An RCL option has been added to the Impedance boundary condition in the Thermoviscous Acoustics, Frequency Domain interface. This condition is useful for modeling the interaction between an acoustic field and simple spring–mass–damper systems using a lumped representation. For example, users can model acoustic–structure interactions with a microphone model using a lumped representation of the microphone's flexible membrane.

Multiphysics Couplings
The Acoustic FEM–BEM Boundary coupling and the Acoustic–Structure Boundary coupling now include the option to add subfeatures, and two new multiphysics couplings have been added to the Acoustics Module to simplify the modeling workflow. An example is the new boundary pair version of the previously available Acoustic–Thermoviscous Acoustics Boundary coupling. This coupling is suited for modeling assemblies with nonconforming meshes. When coupling pressure acoustics models based on the finite element method (FEM) and boundary element method (BEM) using the Acoustic FEM–BEM Boundary multiphysics coupling, an impedance subfeature can now be added between the two domains. This extends the use of the hybrid FEM–BEM modeling strategy, which is useful for large acoustical problems.
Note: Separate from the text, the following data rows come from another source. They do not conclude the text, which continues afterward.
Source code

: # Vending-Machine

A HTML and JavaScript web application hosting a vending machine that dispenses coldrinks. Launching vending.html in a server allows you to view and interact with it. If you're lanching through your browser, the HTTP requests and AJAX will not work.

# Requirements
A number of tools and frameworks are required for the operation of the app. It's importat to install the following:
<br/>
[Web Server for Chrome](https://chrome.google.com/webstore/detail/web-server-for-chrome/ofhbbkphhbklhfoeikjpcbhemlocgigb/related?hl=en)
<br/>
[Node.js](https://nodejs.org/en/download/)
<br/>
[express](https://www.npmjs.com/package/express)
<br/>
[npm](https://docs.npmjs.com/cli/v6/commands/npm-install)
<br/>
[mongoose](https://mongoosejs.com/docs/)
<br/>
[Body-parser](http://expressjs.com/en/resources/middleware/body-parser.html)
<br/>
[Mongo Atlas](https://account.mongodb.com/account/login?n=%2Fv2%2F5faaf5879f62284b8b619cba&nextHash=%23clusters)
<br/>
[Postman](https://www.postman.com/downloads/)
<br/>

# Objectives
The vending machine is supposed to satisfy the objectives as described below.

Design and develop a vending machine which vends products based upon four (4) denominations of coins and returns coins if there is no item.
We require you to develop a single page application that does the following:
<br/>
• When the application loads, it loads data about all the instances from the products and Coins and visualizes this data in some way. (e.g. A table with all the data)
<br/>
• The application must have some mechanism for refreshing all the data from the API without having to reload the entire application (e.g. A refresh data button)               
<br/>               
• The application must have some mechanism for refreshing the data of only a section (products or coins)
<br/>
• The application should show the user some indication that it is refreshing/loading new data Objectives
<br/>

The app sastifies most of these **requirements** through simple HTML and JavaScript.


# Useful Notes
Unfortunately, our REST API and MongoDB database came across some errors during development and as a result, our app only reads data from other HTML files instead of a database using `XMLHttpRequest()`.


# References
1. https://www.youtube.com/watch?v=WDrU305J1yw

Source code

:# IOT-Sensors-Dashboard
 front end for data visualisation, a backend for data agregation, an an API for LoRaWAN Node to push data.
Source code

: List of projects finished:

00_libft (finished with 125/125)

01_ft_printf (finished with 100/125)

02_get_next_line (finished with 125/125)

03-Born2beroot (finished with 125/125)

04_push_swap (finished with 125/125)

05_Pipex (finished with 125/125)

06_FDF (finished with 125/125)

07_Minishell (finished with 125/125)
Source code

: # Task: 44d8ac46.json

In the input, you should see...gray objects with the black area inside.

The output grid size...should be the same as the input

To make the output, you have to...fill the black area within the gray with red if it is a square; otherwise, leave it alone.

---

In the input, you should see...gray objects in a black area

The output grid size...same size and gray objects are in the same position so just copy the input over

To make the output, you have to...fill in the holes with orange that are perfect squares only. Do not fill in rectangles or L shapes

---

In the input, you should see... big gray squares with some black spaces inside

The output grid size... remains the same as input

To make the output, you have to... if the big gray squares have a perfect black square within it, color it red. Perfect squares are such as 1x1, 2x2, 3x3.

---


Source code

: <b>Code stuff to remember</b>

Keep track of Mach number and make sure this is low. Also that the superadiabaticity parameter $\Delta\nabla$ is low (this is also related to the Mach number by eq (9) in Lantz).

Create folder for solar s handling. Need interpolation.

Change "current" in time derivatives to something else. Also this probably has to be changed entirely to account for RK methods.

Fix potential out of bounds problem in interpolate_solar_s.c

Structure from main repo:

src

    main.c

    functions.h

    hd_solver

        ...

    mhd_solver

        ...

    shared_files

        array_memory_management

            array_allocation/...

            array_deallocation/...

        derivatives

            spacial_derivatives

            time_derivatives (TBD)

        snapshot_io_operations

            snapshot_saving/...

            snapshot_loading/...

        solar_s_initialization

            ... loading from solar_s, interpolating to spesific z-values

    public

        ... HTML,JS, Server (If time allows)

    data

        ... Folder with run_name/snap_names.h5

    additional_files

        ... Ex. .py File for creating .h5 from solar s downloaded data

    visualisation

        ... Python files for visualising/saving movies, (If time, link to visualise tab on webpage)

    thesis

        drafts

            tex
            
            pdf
When coupling a vibrating structure to an acoustic domain using the Acoustic–Structure Boundary multiphysics coupling, a Thermoviscous Boundary Layer Impedance subfeature can be added to the multiphysics coupling. This simplifies the setup of large vibroacoustic models where thermoviscous losses are included with the homogenized boundary condition formulation of the thermoviscous boundary layer impedance. This functionality is also important for speeding up certain shape optimization problems, or for faster approximate simulations. This new addition is illustrated in the Piezoelectric MEMS Speaker tutorial model.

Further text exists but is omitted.